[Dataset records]
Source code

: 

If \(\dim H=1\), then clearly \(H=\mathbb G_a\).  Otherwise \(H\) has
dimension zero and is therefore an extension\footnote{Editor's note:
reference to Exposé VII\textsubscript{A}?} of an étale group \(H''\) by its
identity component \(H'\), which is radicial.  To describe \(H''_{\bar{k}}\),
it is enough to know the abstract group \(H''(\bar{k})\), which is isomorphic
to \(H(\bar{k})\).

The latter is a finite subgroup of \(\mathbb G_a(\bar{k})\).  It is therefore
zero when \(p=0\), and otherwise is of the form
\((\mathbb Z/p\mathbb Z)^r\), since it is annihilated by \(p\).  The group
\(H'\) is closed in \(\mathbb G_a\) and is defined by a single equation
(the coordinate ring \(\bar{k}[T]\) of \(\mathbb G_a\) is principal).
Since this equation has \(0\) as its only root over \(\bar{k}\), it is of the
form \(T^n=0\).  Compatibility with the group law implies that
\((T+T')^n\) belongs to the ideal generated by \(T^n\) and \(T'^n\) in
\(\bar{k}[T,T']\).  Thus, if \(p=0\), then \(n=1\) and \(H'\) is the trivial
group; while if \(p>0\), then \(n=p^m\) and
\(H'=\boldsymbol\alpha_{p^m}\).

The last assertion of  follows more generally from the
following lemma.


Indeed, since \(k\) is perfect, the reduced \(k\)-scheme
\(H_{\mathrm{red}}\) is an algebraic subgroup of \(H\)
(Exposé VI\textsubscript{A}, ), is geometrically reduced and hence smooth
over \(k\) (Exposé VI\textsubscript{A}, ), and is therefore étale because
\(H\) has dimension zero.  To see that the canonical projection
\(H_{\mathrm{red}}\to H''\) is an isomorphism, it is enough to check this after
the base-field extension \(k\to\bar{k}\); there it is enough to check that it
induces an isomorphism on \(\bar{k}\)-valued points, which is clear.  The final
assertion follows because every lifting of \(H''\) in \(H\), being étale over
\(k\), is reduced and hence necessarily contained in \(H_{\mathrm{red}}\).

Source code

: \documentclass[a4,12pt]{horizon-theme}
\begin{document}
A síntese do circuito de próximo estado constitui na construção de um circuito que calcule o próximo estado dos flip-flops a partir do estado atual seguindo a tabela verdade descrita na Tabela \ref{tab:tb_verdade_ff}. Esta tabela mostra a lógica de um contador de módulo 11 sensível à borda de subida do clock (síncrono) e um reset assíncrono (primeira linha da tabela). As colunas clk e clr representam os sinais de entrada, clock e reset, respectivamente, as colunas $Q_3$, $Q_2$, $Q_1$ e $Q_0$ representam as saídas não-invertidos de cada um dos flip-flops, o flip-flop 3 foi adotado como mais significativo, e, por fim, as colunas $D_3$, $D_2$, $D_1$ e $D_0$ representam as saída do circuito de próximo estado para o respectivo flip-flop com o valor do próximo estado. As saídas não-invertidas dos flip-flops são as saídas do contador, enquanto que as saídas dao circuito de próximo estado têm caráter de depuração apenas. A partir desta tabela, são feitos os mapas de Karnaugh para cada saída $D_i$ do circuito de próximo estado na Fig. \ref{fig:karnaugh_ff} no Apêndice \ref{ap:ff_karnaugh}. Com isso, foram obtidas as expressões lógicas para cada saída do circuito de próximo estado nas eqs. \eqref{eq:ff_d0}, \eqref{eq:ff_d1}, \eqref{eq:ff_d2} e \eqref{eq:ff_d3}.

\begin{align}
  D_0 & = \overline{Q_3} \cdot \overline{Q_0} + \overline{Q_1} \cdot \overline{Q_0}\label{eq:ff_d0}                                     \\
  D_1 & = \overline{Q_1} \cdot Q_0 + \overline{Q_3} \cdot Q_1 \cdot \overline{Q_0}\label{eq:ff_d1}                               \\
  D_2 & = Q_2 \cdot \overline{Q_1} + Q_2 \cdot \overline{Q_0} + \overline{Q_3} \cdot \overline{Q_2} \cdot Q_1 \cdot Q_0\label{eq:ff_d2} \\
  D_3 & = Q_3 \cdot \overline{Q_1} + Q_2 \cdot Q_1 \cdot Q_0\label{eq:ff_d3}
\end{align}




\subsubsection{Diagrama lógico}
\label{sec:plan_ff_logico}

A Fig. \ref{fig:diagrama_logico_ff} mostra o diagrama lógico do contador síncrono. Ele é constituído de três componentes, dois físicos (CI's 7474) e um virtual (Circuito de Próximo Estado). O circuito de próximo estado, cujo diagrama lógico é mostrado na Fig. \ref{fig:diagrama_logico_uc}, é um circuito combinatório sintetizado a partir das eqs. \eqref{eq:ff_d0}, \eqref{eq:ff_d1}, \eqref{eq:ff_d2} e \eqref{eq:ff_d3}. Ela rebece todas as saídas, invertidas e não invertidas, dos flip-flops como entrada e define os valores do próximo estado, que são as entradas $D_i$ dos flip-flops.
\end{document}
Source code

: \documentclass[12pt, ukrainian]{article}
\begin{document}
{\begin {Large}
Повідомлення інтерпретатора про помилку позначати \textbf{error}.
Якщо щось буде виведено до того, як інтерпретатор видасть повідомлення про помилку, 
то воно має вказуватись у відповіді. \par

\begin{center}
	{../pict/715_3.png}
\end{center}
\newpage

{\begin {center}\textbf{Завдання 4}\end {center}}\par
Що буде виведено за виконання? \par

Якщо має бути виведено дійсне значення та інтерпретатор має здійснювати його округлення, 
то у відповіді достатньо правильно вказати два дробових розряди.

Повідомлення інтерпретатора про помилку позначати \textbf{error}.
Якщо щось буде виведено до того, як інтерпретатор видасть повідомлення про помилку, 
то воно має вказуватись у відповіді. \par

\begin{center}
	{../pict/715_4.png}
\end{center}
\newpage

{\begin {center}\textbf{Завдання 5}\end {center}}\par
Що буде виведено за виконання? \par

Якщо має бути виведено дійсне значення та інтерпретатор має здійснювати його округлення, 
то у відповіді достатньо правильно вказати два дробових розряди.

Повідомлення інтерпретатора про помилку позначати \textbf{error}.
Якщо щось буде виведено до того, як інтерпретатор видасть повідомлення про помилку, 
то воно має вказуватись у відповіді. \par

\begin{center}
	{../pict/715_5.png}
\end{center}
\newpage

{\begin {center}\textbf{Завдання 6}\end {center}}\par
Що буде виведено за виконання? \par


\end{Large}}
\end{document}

Task: When a line in the data above contains the string "follows", copy that line.

Result of this exercise:
The last assertion of  follows more generally from the
assertion follows because every lifting of \(H''\) in \(H\), being étale over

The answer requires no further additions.